PREEXEC_EXCLUDE_HOST_EXIT_VALUES in lsb.params


For details on each parameter, see IBM Spectrum LSF configuration reference.

JOB_PREPROC_TIMEOUT is designed to protect the system from hanging during pre-execution processing. When LSF detects pre-execution processing is running longer than the JOB_PREPROC_TIMEOUT value (the default value is infinite), LSF will terminate the execution. Therefore, the LSF Administrator should ensure JOB_PREPROC_TIMEOUT is set to a value longer than any pre-execution processing is required. JOB_POSTPROC_TIMEOUT should also be set to a value that gives host-based post execution processing enough time to run.

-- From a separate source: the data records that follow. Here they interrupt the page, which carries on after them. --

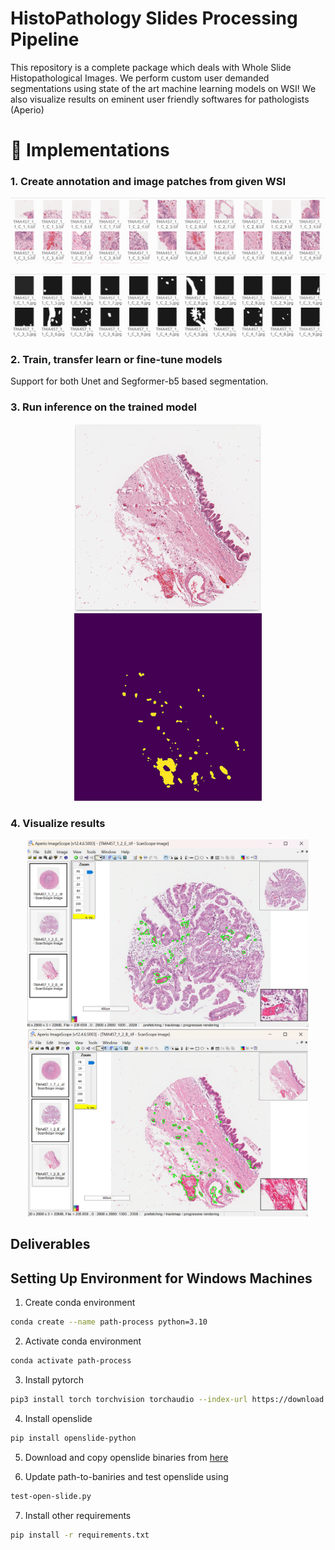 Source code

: # HistoPathology Slides Processing Pipeline
This repository is a complete package which deals with Whole Slide Histopathological Images. We perform custom user demanded segmentations using state of the art machine learning models on WSI! We also visualize results on eminent user friendly softwares for pathologists (Aperio)

# 📍 Implementations

 ### 1. Create annotation and image patches from given WSI 
 
 <p align="center"> <img src="tools/image2.png"\></p>
 <p align="center"> <img src="tools/gt2.png"\></p>

 ### 2. Train, transfer learn or fine-tune models 
 Support for both Unet and Segformer-b5 based segmentation.
 ### 3. Run inference on the trained model 

<p align="center">
  <img src="tools/imagem.png" height="300">
  <img src="tools/test_inference.jpg" height="300">
</p>

 ### 4. Visualize results 

<p align="center">
  <img src="tools/aperio.png" height="300">
  <img src="tools/aperio2.png" height="300">
</p>

## Deliverables
###  

## Setting Up Environment for Windows Machines

1. Create conda environment
   
```bash
conda create --name path-process python=3.10
```

2. Activate conda environment

```bash
conda activate path-process
```

3. Install pytorch

```bash
pip3 install torch torchvision torchaudio --index-url https://download.pytorch.org/whl/cu121
```

4. Install openslide

```bash
pip install openslide-python
```
5. Download and copy openslide binaries from [here](https://openslide.org/api/python/#basic-usage)

6. Update path-to-baniries and test openslide using

```bash
test-open-slide.py
```

7. Install other requirements

```bash
pip install -r requirements.txt
```

 
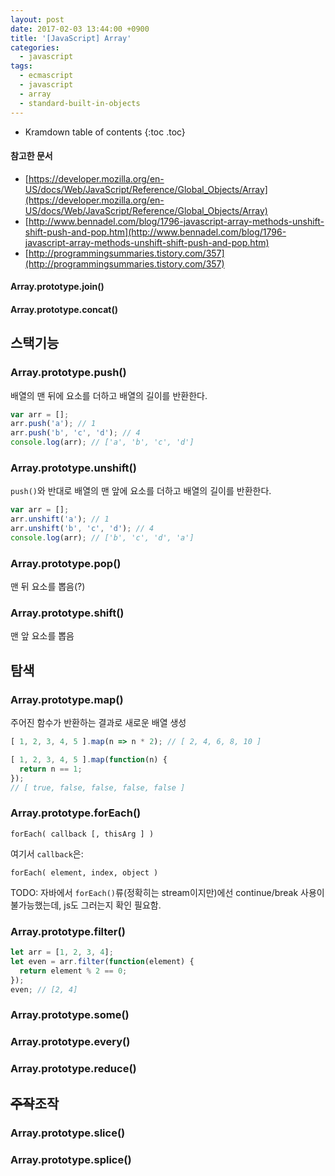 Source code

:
 ```yaml
---
layout: post
date: 2017-02-03 13:44:00 +0900
title: '[JavaScript] Array'
categories:
  - javascript
tags:
  - ecmascript
  - javascript
  - array
  - standard-built-in-objects
---
```


* Kramdown table of contents
{:toc .toc}

#### 참고한 문서

- [https://developer.mozilla.org/en-US/docs/Web/JavaScript/Reference/Global_Objects/Array](https://developer.mozilla.org/en-US/docs/Web/JavaScript/Reference/Global_Objects/Array)
- [http://www.bennadel.com/blog/1796-javascript-array-methods-unshift-shift-push-and-pop.htm](http://www.bennadel.com/blog/1796-javascript-array-methods-unshift-shift-push-and-pop.htm)
- [http://programmingsummaries.tistory.com/357](http://programmingsummaries.tistory.com/357)

#### Array.prototype.join()

#### Array.prototype.concat()


## 스택기능

### Array.prototype.push()

배열의 맨 뒤에 요소를 더하고 배열의 길이를 반환한다.

```js
var arr = [];
arr.push('a'); // 1
arr.push('b', 'c', 'd'); // 4
console.log(arr); // ['a', 'b', 'c', 'd']
```

### Array.prototype.unshift()

`push()`와 반대로 배열의 맨 앞에 요소를 더하고 배열의 길이를 반환한다.

```js
var arr = [];
arr.unshift('a'); // 1
arr.unshift('b', 'c', 'd'); // 4
console.log(arr); // ['b', 'c', 'd', 'a']
```

### Array.prototype.pop()

맨 뒤 요소를 뽑음(?)

### Array.prototype.shift()

맨 앞 요소를 뽑음

## 탐색

### Array.prototype.map()

주어진 함수가 반환하는 결과로 새로운 배열 생성

```js
[ 1, 2, 3, 4, 5 ].map(n => n * 2); // [ 2, 4, 6, 8, 10 ]

[ 1, 2, 3, 4, 5 ].map(function(n) {
  return n == 1;
});
// [ true, false, false, false, false ]
```

### Array.prototype.forEach()

```
forEach( callback [, thisArg ] )
```

여기서 `callback`은:
```
forEach( element, index, object )
```

TODO: 자바에서 `forEach()`류(정확히는 stream이지만)에선 continue/break 사용이 불가능했는데, js도 그러는지 확인 필요함.

### Array.prototype.filter()

```js
let arr = [1, 2, 3, 4];
let even = arr.filter(function(element) {
  return element % 2 == 0;
});
even; // [2, 4]
```

### Array.prototype.some()

### Array.prototype.every()

### Array.prototype.reduce()

## ~~주작~~조작

### Array.prototype.slice()

### Array.prototype.splice()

Configuration to modify when new jobs can start

When a job finishes, sbatchd reports a job finish status of DONE or EXIT to mbatchd. This causes LSF to release resources associated with the job, allowing new jobs to start on the execution host before post-execution processing from a previous job has finished.

In some cases, you might want to prevent the overlap of a new job with post-execution processing. Preventing a new job from starting prior to completion of post-execution processing can be configured at the application level or at the job level.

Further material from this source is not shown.